# ABOUT THIS TASK
Which lines in the data contain the word "어디까지"? Please copy each of them.

# GIVEN RECORDS
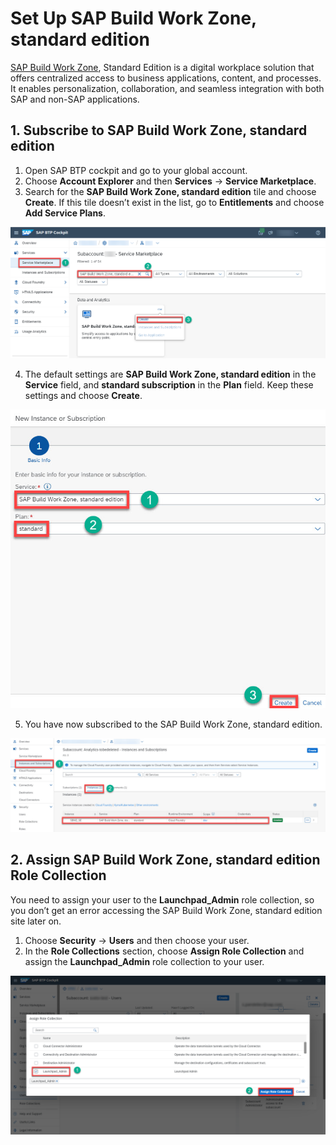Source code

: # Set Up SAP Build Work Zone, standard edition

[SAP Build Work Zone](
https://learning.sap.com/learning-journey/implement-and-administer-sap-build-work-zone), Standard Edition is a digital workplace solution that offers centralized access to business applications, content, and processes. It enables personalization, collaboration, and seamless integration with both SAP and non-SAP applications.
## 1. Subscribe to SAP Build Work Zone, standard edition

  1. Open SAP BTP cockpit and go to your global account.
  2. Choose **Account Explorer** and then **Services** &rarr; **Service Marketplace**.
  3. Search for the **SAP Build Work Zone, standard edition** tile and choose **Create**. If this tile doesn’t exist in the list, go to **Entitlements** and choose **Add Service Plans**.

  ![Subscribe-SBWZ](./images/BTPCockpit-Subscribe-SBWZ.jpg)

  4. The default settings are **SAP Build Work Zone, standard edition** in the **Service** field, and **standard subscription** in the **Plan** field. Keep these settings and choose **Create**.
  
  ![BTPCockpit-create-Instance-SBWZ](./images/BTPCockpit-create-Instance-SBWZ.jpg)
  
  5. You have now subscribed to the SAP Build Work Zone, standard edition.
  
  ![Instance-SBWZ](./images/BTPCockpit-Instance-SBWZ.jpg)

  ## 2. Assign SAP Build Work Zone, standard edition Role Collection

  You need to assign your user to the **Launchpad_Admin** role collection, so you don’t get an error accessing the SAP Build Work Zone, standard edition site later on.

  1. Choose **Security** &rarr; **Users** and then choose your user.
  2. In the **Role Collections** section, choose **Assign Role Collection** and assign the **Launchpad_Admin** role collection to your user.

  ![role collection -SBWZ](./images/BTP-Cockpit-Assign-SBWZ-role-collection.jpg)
...
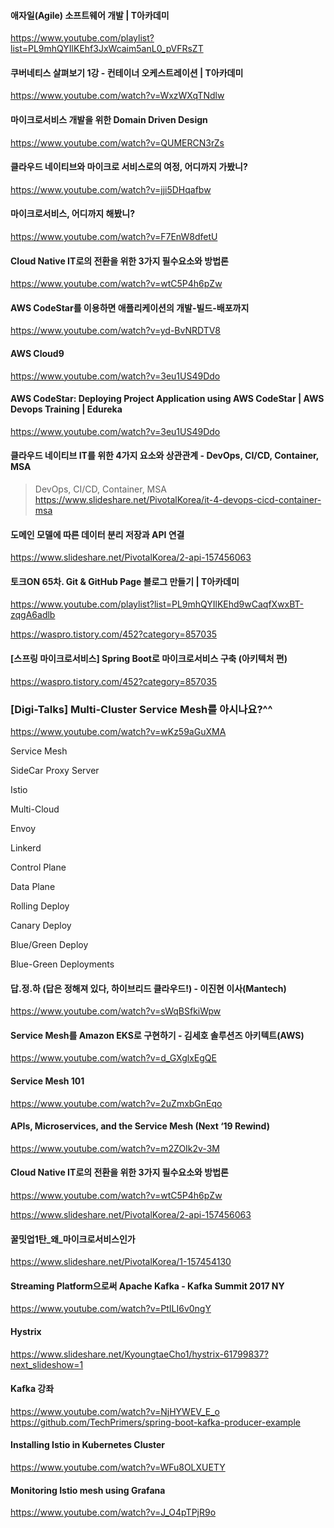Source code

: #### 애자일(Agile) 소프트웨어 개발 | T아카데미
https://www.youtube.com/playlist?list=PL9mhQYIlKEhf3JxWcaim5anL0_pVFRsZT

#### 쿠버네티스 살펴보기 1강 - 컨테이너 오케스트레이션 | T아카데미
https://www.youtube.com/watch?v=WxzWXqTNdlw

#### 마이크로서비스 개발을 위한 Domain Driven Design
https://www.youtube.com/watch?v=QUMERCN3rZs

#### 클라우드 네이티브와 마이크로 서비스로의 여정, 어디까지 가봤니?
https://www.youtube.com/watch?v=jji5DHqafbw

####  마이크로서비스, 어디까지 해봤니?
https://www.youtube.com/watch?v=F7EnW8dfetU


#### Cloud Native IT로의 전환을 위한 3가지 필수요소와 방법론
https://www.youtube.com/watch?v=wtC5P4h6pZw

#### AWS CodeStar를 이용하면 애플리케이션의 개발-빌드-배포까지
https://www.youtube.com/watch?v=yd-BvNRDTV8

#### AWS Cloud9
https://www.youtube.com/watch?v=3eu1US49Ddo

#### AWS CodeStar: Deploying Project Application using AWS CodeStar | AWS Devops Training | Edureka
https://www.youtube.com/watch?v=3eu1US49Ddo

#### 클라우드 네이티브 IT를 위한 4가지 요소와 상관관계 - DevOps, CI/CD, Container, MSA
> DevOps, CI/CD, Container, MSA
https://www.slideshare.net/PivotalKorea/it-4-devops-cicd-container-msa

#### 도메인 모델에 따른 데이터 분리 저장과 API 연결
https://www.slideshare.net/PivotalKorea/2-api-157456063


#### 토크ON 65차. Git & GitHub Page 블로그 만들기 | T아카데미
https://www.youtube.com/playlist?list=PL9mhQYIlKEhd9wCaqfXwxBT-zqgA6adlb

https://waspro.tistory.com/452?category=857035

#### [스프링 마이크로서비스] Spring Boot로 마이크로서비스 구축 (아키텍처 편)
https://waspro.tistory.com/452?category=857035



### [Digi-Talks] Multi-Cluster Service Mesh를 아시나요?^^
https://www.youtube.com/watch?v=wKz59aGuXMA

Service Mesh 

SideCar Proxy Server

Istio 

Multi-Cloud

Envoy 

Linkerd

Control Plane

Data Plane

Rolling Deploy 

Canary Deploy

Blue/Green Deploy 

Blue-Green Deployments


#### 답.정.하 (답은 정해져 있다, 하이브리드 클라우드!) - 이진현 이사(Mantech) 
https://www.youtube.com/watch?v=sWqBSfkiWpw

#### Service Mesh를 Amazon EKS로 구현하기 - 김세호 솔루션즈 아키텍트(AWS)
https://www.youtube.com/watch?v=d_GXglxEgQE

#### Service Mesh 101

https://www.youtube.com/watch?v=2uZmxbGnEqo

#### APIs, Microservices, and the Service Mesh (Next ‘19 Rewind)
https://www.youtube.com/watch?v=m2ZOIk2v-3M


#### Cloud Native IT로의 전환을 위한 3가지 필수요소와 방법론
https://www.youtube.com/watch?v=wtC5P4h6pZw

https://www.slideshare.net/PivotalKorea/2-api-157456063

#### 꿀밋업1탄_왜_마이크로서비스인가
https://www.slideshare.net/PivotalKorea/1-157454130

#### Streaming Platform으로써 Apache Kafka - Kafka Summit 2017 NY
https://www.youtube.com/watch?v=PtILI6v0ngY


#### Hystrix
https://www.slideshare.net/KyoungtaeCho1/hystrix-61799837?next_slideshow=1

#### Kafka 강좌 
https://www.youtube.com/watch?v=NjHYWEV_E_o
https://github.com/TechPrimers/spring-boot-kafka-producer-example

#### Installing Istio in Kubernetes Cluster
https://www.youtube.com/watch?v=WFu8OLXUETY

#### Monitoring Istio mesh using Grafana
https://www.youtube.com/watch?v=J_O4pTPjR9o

# SOLUTION TO THE PROBLEM
#### 클라우드 네이티브와 마이크로 서비스로의 여정, 어디까지 가봤니?
####  마이크로서비스, 어디까지 해봤니?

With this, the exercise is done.